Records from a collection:
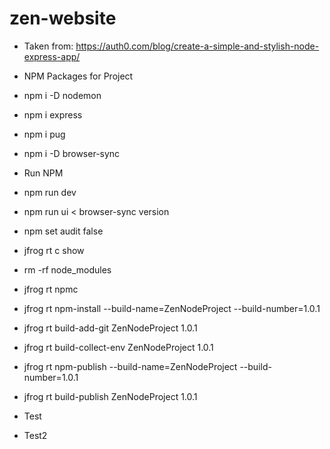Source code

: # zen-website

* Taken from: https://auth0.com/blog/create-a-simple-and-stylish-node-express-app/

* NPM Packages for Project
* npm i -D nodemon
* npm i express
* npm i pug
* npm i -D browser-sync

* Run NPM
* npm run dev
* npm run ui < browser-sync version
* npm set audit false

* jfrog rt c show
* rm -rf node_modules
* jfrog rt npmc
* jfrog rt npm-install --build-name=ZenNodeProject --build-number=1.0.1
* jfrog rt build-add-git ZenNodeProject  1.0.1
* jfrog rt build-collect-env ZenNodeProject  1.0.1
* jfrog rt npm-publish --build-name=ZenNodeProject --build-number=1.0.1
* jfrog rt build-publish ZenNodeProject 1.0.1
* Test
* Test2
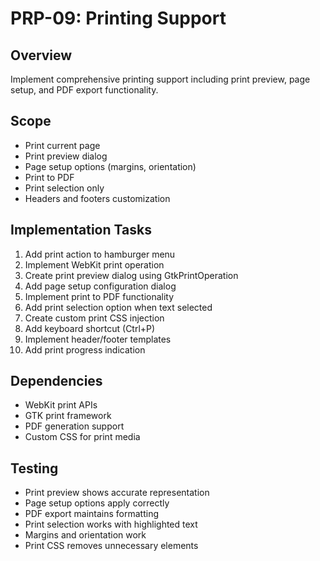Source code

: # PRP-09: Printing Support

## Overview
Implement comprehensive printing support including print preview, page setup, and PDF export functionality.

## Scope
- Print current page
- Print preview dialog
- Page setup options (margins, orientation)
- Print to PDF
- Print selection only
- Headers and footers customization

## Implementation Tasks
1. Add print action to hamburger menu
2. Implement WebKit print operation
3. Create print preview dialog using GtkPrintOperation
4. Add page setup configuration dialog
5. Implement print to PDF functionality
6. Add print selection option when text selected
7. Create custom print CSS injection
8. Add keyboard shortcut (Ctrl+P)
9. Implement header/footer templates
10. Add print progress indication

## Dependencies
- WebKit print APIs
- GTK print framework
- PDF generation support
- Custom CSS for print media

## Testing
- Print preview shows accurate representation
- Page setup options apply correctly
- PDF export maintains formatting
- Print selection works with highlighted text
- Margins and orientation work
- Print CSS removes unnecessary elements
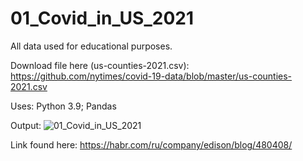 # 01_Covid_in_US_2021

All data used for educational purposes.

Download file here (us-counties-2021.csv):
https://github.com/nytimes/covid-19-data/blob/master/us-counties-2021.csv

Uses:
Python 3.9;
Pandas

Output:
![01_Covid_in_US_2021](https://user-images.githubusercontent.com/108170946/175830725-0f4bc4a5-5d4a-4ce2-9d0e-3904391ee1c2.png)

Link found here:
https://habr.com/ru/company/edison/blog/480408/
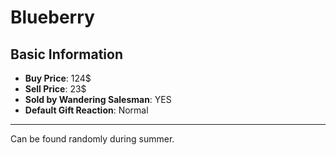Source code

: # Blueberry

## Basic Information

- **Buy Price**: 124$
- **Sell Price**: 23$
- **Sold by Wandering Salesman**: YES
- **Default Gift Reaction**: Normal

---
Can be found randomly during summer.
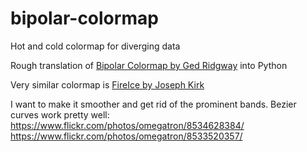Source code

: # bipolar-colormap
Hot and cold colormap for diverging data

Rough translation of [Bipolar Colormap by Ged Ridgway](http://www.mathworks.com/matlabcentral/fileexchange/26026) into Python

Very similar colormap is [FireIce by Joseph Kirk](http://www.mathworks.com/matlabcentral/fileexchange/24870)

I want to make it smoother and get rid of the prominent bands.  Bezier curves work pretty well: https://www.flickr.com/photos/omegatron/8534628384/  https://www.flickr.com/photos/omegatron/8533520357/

• [ASSIGNMENT] Every line above that has the string "build" needs to be copied.

• [TASK RESULT]
* jfrog rt npm-install --build-name=ZenNodeProject --build-number=1.0.1
* jfrog rt build-add-git ZenNodeProject  1.0.1
* jfrog rt build-collect-env ZenNodeProject  1.0.1
* jfrog rt npm-publish --build-name=ZenNodeProject --build-number=1.0.1
* jfrog rt build-publish ZenNodeProject 1.0.1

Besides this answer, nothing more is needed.